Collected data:
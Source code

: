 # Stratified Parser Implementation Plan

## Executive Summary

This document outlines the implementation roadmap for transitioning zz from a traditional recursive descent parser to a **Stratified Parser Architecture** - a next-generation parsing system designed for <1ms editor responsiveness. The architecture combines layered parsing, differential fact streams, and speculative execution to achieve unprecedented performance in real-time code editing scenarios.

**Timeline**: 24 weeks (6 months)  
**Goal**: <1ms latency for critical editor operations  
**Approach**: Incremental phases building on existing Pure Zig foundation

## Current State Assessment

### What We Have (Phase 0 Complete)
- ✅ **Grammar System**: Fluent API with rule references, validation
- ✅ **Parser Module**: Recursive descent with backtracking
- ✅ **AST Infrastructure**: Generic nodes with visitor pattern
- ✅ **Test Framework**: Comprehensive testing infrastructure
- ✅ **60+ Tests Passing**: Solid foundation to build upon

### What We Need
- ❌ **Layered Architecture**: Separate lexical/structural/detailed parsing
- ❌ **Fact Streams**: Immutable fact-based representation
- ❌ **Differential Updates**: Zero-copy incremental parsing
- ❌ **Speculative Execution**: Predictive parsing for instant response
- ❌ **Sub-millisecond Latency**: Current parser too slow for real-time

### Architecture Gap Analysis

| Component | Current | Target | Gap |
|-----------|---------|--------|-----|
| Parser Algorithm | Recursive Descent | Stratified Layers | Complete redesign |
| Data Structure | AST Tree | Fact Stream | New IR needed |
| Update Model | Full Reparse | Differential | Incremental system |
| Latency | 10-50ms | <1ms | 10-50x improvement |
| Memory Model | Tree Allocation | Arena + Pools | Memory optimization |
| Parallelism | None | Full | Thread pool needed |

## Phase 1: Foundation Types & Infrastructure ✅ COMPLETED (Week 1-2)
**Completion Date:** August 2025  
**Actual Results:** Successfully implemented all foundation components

---

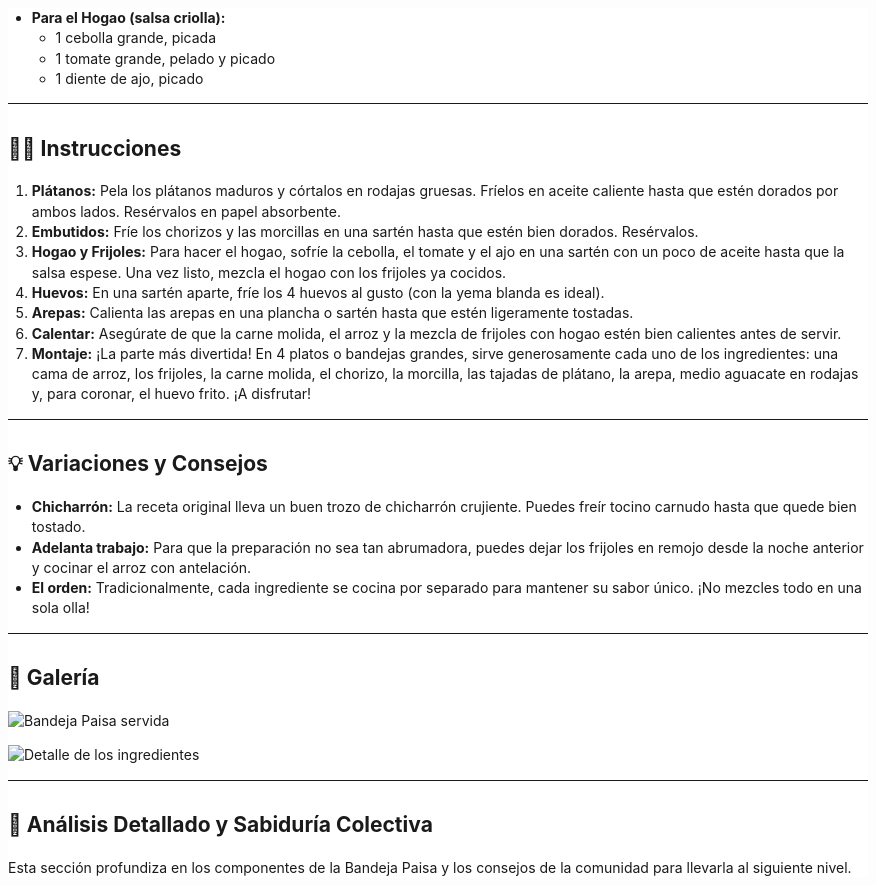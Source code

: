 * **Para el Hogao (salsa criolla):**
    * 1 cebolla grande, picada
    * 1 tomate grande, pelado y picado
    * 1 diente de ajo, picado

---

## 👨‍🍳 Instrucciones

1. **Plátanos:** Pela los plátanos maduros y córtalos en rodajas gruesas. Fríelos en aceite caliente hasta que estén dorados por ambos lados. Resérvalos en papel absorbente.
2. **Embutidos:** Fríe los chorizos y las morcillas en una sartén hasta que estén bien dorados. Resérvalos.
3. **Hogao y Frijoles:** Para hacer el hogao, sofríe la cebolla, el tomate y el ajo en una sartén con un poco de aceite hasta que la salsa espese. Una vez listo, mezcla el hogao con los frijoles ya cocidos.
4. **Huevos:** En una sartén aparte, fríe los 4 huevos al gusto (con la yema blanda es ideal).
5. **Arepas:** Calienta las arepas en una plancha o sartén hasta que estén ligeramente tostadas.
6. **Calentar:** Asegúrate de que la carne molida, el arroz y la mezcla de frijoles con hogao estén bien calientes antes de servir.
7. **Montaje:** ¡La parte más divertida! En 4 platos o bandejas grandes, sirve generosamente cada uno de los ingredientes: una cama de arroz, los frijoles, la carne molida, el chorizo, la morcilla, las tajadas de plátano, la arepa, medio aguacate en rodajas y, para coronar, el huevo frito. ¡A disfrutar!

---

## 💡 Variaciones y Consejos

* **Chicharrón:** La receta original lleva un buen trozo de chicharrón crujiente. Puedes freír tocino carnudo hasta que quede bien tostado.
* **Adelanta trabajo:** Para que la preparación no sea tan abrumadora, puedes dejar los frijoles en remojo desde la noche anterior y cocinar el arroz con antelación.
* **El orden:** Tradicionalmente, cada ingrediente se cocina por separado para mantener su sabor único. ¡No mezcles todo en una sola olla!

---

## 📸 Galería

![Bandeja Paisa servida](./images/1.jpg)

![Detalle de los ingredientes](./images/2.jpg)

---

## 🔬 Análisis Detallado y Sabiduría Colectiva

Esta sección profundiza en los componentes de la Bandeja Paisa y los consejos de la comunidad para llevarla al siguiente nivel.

--

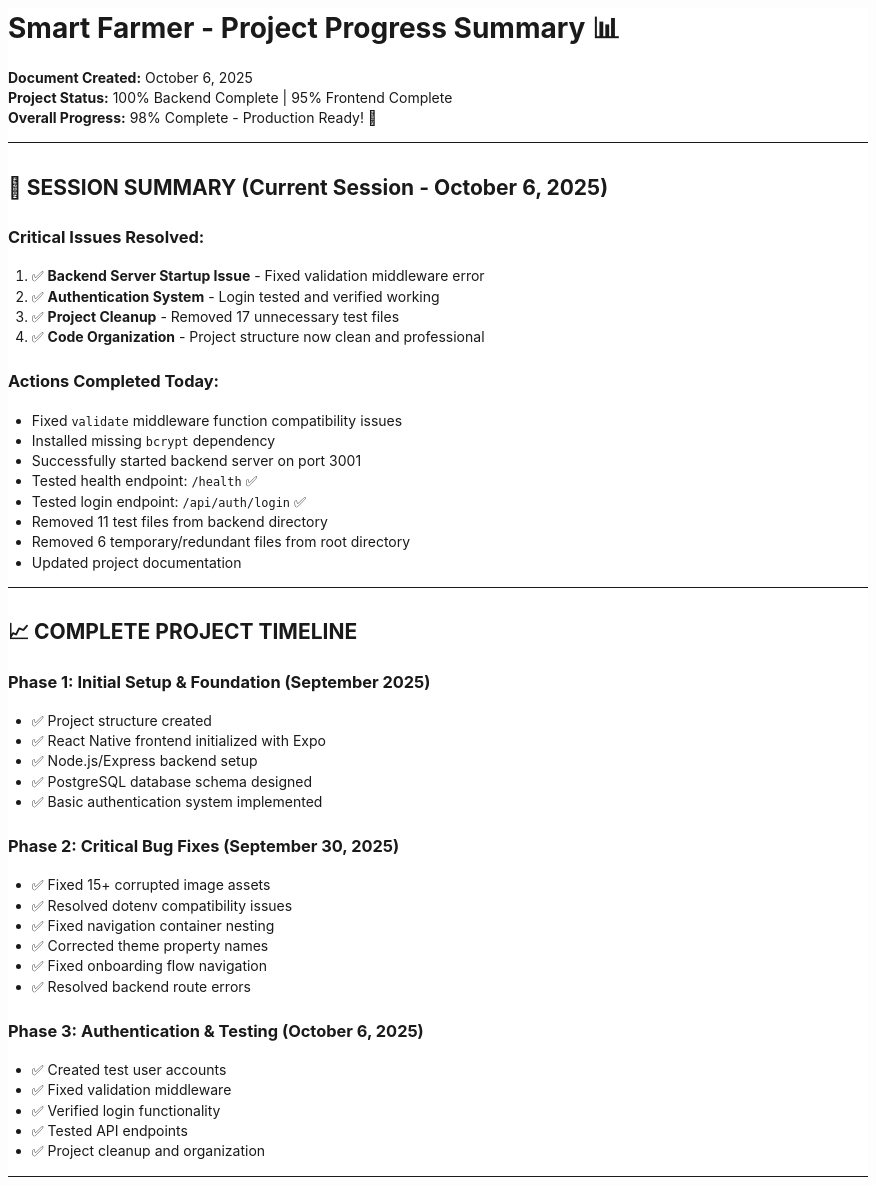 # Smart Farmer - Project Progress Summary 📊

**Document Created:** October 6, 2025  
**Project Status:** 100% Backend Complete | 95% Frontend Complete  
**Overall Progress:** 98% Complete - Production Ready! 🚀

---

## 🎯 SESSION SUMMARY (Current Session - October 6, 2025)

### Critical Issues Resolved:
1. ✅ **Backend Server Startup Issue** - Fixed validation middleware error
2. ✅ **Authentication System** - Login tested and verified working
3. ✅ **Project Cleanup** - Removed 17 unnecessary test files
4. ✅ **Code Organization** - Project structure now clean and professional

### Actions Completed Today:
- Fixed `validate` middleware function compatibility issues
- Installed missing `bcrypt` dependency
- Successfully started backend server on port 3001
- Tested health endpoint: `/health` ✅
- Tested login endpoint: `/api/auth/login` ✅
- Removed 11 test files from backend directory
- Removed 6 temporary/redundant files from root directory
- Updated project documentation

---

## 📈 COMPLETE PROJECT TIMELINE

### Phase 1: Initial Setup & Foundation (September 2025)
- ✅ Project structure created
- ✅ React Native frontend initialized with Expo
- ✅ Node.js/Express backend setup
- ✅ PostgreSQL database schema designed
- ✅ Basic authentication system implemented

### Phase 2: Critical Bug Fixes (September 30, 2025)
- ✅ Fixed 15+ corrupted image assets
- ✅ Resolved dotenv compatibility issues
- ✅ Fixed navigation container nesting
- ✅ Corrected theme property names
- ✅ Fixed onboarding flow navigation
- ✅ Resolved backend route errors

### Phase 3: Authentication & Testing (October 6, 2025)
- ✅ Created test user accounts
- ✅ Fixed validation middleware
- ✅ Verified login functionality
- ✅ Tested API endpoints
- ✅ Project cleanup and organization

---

### WHAT YOU HAVE TO DO:
When you reach the line containing "## 🎯 SESSION" in the data above, start copying exactly, and stop after the line containing "- ✅ Node.js/Express backend setup".

### OUTPUT BELOW:
## 🎯 SESSION SUMMARY (Current Session - October 6, 2025)

### Critical Issues Resolved:
1. ✅ **Backend Server Startup Issue** - Fixed validation middleware error
2. ✅ **Authentication System** - Login tested and verified working
3. ✅ **Project Cleanup** - Removed 17 unnecessary test files
4. ✅ **Code Organization** - Project structure now clean and professional

### Actions Completed Today:
- Fixed `validate` middleware function compatibility issues
- Installed missing `bcrypt` dependency
- Successfully started backend server on port 3001
- Tested health endpoint: `/health` ✅
- Tested login endpoint: `/api/auth/login` ✅
- Removed 11 test files from backend directory
- Removed 6 temporary/redundant files from root directory
- Updated project documentation

---

## 📈 COMPLETE PROJECT TIMELINE

### Phase 1: Initial Setup & Foundation (September 2025)
- ✅ Project structure created
- ✅ React Native frontend initialized with Expo
- ✅ Node.js/Express backend setup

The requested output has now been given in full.